In the same swift stroke the new commission majority - Bettye Fine Collins, Shelia Smoot and George Bowman - hired a new team of financial advisers. That new team consisted of some familiar names: Goldman Sachs, Morgan Keegan and Haskell Slaughter.
Morgan Keegan is the investment arm of Regions bank. If you want to know how they've been doing lately, open a newspaper.
Haskell Slaughter has assisted the county before. The firm served as bond counsel on many of the deals that landed the county in the mess it is in.
When J.P. Morgan wasn't duping the county with any of its proposed bond swaps, Goldman Sachs was taking up the slack. In its lawsuit against Larry Langford, Bill Blount and Al LaPierre, the Securities and Exchange Commission accuses Blount and Langford of directing business to Goldman Sachs. At the time, Blount was serving as a consultant to Goldman Sachs. This was around the same time when Blount was paying off then-Commission President Langford's debts for clothes and dental work and cars and whatnot.
To be fair, Haskell Slaughter was a small part of the former financial advisory team, too. However, they were included for the knowledge of one attorney who helped structure all the bond deals that got the county into its current mess, Carns said. Without that knowledge, it would have taken months more to reverse engineer the county's previous mistakes.

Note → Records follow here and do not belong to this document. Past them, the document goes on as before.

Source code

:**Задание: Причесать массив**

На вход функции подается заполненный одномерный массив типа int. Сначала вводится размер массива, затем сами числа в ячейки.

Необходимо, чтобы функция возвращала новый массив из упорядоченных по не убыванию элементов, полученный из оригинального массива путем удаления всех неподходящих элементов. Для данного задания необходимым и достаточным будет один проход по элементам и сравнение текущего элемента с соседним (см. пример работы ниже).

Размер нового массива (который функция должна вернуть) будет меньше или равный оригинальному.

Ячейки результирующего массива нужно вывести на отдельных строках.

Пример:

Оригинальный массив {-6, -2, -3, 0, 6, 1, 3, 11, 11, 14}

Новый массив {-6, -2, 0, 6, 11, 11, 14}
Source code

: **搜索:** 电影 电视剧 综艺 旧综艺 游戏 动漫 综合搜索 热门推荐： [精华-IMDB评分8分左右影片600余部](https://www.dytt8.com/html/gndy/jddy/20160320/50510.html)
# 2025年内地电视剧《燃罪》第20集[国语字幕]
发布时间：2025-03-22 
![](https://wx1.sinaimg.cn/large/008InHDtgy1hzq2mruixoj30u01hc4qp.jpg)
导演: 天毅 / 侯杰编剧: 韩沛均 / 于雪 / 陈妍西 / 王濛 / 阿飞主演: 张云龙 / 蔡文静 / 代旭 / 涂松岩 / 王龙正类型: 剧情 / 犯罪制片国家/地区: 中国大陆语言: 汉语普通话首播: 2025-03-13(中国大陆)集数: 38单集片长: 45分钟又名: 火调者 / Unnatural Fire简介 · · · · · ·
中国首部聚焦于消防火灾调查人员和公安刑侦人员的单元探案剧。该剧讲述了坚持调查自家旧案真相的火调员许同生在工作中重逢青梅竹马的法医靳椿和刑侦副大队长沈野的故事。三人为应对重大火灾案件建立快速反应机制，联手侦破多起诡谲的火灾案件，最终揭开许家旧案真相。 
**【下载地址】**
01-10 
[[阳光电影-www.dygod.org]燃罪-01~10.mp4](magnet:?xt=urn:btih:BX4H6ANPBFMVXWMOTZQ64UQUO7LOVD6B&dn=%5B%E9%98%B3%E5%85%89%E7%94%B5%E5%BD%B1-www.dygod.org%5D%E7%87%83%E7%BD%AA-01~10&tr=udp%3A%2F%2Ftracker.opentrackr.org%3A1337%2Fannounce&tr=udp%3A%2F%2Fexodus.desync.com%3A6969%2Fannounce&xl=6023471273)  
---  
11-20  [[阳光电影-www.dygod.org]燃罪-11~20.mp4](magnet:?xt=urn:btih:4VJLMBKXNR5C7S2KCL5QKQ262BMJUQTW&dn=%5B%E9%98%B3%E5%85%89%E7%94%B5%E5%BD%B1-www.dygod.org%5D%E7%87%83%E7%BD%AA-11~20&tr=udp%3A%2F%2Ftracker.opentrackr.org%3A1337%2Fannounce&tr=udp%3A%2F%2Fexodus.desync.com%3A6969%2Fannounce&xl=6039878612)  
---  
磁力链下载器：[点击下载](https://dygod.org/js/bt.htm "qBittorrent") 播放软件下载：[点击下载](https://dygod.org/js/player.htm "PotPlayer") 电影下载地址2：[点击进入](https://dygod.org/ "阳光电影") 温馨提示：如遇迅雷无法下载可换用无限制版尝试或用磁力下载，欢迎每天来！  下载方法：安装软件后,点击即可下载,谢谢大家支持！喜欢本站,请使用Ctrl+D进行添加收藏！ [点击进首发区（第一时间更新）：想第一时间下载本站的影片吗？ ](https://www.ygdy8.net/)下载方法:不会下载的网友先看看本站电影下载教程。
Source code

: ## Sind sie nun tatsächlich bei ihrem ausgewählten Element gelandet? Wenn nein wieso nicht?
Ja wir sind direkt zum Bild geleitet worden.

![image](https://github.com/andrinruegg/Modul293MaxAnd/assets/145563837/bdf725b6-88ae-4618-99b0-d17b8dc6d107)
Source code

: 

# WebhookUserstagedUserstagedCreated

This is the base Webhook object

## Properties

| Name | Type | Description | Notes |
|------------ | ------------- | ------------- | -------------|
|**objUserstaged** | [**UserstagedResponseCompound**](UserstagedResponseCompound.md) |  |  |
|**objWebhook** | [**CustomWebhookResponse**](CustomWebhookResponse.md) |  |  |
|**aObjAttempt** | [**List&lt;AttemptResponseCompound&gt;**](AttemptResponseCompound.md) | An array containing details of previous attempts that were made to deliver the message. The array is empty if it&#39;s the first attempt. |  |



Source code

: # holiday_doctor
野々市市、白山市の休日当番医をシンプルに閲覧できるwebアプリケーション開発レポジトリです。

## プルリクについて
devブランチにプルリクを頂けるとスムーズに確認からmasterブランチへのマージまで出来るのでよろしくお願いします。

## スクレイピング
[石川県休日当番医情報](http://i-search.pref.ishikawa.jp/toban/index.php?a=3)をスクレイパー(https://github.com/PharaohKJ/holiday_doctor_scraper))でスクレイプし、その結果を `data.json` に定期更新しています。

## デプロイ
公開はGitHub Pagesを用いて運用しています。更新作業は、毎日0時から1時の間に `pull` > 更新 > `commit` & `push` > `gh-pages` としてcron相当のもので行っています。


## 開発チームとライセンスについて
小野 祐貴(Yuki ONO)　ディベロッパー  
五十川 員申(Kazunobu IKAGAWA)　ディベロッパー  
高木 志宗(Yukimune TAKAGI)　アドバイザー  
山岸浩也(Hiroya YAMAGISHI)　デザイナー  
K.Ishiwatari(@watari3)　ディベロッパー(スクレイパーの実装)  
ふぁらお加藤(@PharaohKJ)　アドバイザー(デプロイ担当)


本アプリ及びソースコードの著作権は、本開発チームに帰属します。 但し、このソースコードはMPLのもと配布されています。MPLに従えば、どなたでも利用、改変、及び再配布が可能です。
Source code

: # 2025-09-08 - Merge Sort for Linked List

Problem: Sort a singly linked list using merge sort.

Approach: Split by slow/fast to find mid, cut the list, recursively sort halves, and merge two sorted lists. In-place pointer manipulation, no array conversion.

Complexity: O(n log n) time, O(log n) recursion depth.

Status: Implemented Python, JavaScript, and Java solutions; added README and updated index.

The firm will have a much larger role now, Carns said. He believes Haskell Slaughter is behind the idea of using gambling to pay off the sewer debts.
"Slaughter has always worked with Milton McGregor to get what McGregor wanted done," Carns said. "I guess he saw a win-win for two of his clients."
No matter, gambling is a dead-end issue for solving the county's debt crisis. To restructure its debt, the county will likely need Governor Bob Riley to convene a special session of the Alabama Legislature. He wouldn't do that if the plan included gambling, he said last week.
Commission President Collins claims gambling is a wedge issue invented by Carns and his commission ally Bobby Humphryes.
"I didn't need to see the governor on my television screen to know he would never call a special session for something that included gambling," Collins said last week.
Collins' vote last week double crossed her fellow Republicans on the commission - a significant break from the group that campaigned on "No debt, no Democrats, no dome."
Carns denied that a rift had been forming among the commission Republicans, but even the blind in the county courthouse could have seen it coming. Increasingly, the financial team had worked with Carns, leaving Collins out of the loop. Collins reasserted her control of the commission.
However there is something even more disconcerting here than Collins' petty politics. The commission president said some things in a press conference last week that show a willful ignorance of the county's financial situation.
In that press conference, Collins said that the county must make sure there is money for sewer expansion in north Jefferson County. The commission president still dreams of suburban sprawl along a new I-459 beltline.
The county's financial disaster was a group effort - no one person could have done this alone. A major component of that disaster was a suburban Republican notion of growth - the belief that the world would be a better place if only we had more strip malls filled with Cato Fashions and Payless shoe stores. At the peak of its county's sewer construction, The Birmingham News discovered that nearly a third of the county's so-called rehab work was in fact sewer expansion. Collins still thinks that is a good idea.
And to carry out her plan to fix the county's problems, she has helped hire many of the same people who helped create it.
When I asked Collins about the new financial team's role in the financial crisis, she pled ignorance.
"I have no knowledge of that," she said. "I don't remember them working for the county."
Now she has joined forces with Commissioner Smoot, who until February claimed the county's financial straights were a Republican fabrication to make the Democrats look bad.
The commissioners have wondered aloud why the county's creditors would want an oversight committee. Now they have answered their own question.